By Douglas Busvine
NEW DELHI (Reuters) - The members of the Missile Technology Control Regime, a key anti-proliferation grouping, have agreed to admit India, diplomats said, in a win for Prime Minister Narendra Modi as he meets President Barack Obama in Washington on Tuesday.
Diplomats with direct knowledge of the matter said a deadline for the members of the 34-nation group to object to India's admission had expired on Monday without any of them raising objections.
Under this so-called 'silent procedure', India's admission follows automatically, diplomats from four MTCR member nations told Reuters on condition of anonymity.
Admission to the MTCR would open the way for India to buy high-end missile technology, also making more realistic its aspiration to buy state-of-the-art surveillance drones such as the U.S. Predator.
India also makes a supersonic cruise missile, the Brahmos, in a joint venture with Russia that both hope to sell to third countries.

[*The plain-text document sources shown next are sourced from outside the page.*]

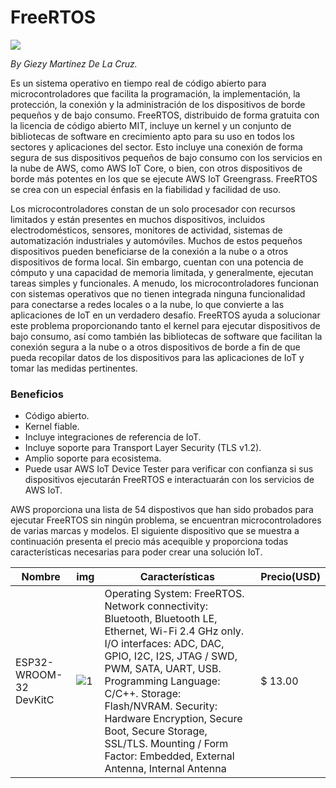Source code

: # FreeRTOS

![](https://d1.awsstatic.com/diagrams/Updated%20FreeRTOS%20how%20it%20works.fe61439aeb67580604f20cc89dba2bf1c89c1dc0.png)

*By Giezy Martínez De La Cruz.*

Es un sistema operativo en tiempo real de código abierto para microcontroladores que facilita la programación, la implementación, la protección, la conexión y la administración de los dispositivos de borde pequeños y de bajo consumo. FreeRTOS, distribuido de forma gratuita con la licencia de código abierto MIT, incluye un kernel y un conjunto de bibliotecas de software en crecimiento apto para su uso en todos los sectores y aplicaciones del sector. Esto incluye una conexión de forma segura de sus dispositivos pequeños de bajo consumo con los servicios en la nube de AWS, como AWS IoT Core, o bien, con otros dispositivos de borde más potentes en los que se ejecute AWS IoT Greengrass. FreeRTOS se crea con un especial énfasis en la fiabilidad y facilidad de uso.

Los microcontroladores constan de un solo procesador con recursos limitados y están presentes en muchos dispositivos, incluidos electrodomésticos, sensores, monitores de actividad, sistemas de automatización industriales y automóviles. Muchos de estos pequeños dispositivos pueden beneficiarse de la conexión a la nube o a otros dispositivos de forma local. Sin embargo, cuentan con una potencia de cómputo y una capacidad de memoria limitada, y generalmente, ejecutan tareas simples y funcionales. A menudo, los microcontroladores funcionan con sistemas operativos que no tienen integrada ninguna funcionalidad para conectarse a redes locales o a la nube, lo que convierte a las aplicaciones de IoT en un verdadero desafío. FreeRTOS ayuda a solucionar este problema proporcionando tanto el kernel para ejecutar dispositivos de bajo consumo, así como también las bibliotecas de software que facilitan la conexión segura a la nube o a otros dispositivos de borde a fin de que pueda recopilar datos de los dispositivos para las aplicaciones de IoT y tomar las medidas pertinentes.

### Beneficios
- Código abierto.
- Kernel fiable.
- Incluye integraciones de referencia de IoT.
- Incluye soporte para Transport Layer Security (TLS v1.2).
- Amplio soporte para ecosistema.
- Puede usar AWS IoT Device Tester para verificar con confianza si sus dispositivos ejecutarán FreeRTOS e interactuarán con los servicios de AWS IoT.

AWS proporciona una lista de 54 dispostivos que han sido probados para ejecutar FreeRTOS sin ningún problema, se encuentran microcontroladores de varias marcas y modelos. El siguiente dispositivo que se muestra a continuación presenta el precio más acequible y proporciona todas características necesarias para poder crear una solución IoT.

| Nombre | img | Características | Precio(USD) |
| ----------- | ---- | ------------ | --- |
| ESP32-WROOM-32 DevKitC | ![1](https://images-na.ssl-images-amazon.com/images/I/51Kwcs%2BsO7L._AC_UL474_SR474,450_.jpg) | Operating System: FreeRTOS. Network connectivity: Bluetooth, Bluetooth LE, Ethernet, Wi-Fi 2.4 GHz only. I/O interfaces: ADC, DAC, GPIO, I2C, I2S, JTAG / SWD, PWM, SATA, UART, USB. Programming Language: C/C++. Storage: Flash/NVRAM. Security: Hardware Encryption, Secure Boot, Secure Storage, SSL/TLS. Mounting / Form Factor: Embedded, External Antenna, Internal Antenna  | $ 13.00 |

Membership of the rules-based MTCR would require India to comply with rules - such as a maximum missile range of 300 km - that seek to prevent arms races from developing.
India's foreign ministry said before Modi departed on a five-country tour last weekend that the MTCR process was "looking good". Spokesman Vikas Swarup, who was traveling with Modi, did not immediately respond to a request for comment.